You could say, though, that the idea of this type of work was familiar to me from a much younger age.

My mom was a seasonal labourer, and her mom before that.

My grandfather was well into his seventies when eventually he retired from it. What lay behind him – how we got here – I don’t know.

On Friday evenings I would play in the dirt road running past our house, waiting until the truck dropping him off came around the corner.

First, the red kist containing his belongings would be tossed from the back, and then he would climb off the lorry, carefully because of his rheumatic limbs.

He didn’t seem cross that his five-year-old granddaughter had braided all the “hair” on the mealies in his own vegetable garden while he was gone.

When you grow up in the rural areas, you sometimes remember life as idyllic, like a painting or a psalm.

Some of my memories about working on those farms are like that.

But mostly, I hated it.

At around six o’ clock in the morning you get on the back of a crowded truck that transports you from the village to the farm.

It only takes a few days for your lips and cheeks to get dry and cracked from exposure to the sharp morning air while traveling in the back of an open vehicle.

Lunch is usually an hour.

You eat whatever’s been brooding in your lunch box in the December heat and try to take a nap on the dry pine tree needles underneath the trees planted on the edges of these vineyards.

The trees also served as toilets back then.

At six o’clock in the evening you return home, body sore from standing all day with your legs slightly apart and your arms stretched skywards because 11-year-old hands can’t quite comfortably reach the clusters of grapes hanging from the vines just yet.

Clip-clip-clip.

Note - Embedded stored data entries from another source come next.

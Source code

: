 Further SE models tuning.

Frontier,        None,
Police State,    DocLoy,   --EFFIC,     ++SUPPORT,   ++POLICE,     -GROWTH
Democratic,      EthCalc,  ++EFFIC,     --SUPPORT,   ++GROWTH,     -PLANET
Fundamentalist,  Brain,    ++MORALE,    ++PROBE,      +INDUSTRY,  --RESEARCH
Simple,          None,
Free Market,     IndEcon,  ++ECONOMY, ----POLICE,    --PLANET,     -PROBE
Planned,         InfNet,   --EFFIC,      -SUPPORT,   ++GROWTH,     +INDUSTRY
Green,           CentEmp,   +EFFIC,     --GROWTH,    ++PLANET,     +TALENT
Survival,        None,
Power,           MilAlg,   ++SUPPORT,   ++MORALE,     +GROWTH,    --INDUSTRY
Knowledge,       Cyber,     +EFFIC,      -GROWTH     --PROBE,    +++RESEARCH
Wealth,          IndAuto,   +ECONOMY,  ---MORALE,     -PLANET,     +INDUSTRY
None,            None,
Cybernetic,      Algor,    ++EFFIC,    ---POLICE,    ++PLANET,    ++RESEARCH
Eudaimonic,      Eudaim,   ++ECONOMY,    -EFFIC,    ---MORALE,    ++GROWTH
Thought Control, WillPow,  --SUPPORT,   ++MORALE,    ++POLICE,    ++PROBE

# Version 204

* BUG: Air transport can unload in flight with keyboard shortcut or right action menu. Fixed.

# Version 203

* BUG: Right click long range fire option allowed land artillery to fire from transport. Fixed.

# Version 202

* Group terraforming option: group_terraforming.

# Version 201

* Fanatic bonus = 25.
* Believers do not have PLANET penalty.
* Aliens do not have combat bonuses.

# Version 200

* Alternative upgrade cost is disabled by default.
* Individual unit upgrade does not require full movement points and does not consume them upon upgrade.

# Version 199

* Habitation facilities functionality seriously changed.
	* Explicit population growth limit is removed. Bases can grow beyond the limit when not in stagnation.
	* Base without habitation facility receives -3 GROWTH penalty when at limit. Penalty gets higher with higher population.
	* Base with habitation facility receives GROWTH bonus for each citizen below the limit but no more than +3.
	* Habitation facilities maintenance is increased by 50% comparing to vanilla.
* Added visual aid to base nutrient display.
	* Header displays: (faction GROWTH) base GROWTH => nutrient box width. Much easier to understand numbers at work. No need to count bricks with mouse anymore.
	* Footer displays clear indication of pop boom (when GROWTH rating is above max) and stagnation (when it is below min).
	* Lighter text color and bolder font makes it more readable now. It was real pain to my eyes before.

Rotten berries, undersized ones, perfectly formed berries that have to be removed purely for the sake of another’s growth.

At home, not even a bath helps to ease aching muscles. Nor sleep. Sometimes I managed to read a few pages over my plate of food before crawling into bed.

As children we were exuberant when it rained. It brought relief from the work and the sun. But for the adults doing so-called “stukwerk” it meant losing a few hours’ wages.

Come Friday, many didn’t take home much anyway after the cost of bread and other living essentials bought from the expensive farm shop during the week were deducted.

Of course I did this work only for up to two months of the year, during school holidays, to earn pocket money.

My mom and some of her sisters eventually made it as teachers so I was quite secure in the knowledge that it wasn’t forever – unlike some of the people I met on those farms.

In my last year, my co-workers were happy I passed matric and was accepted into a journalism programme.

I didn’t give a hoot about journalism, but I couldn’t wait to start my life in the big city.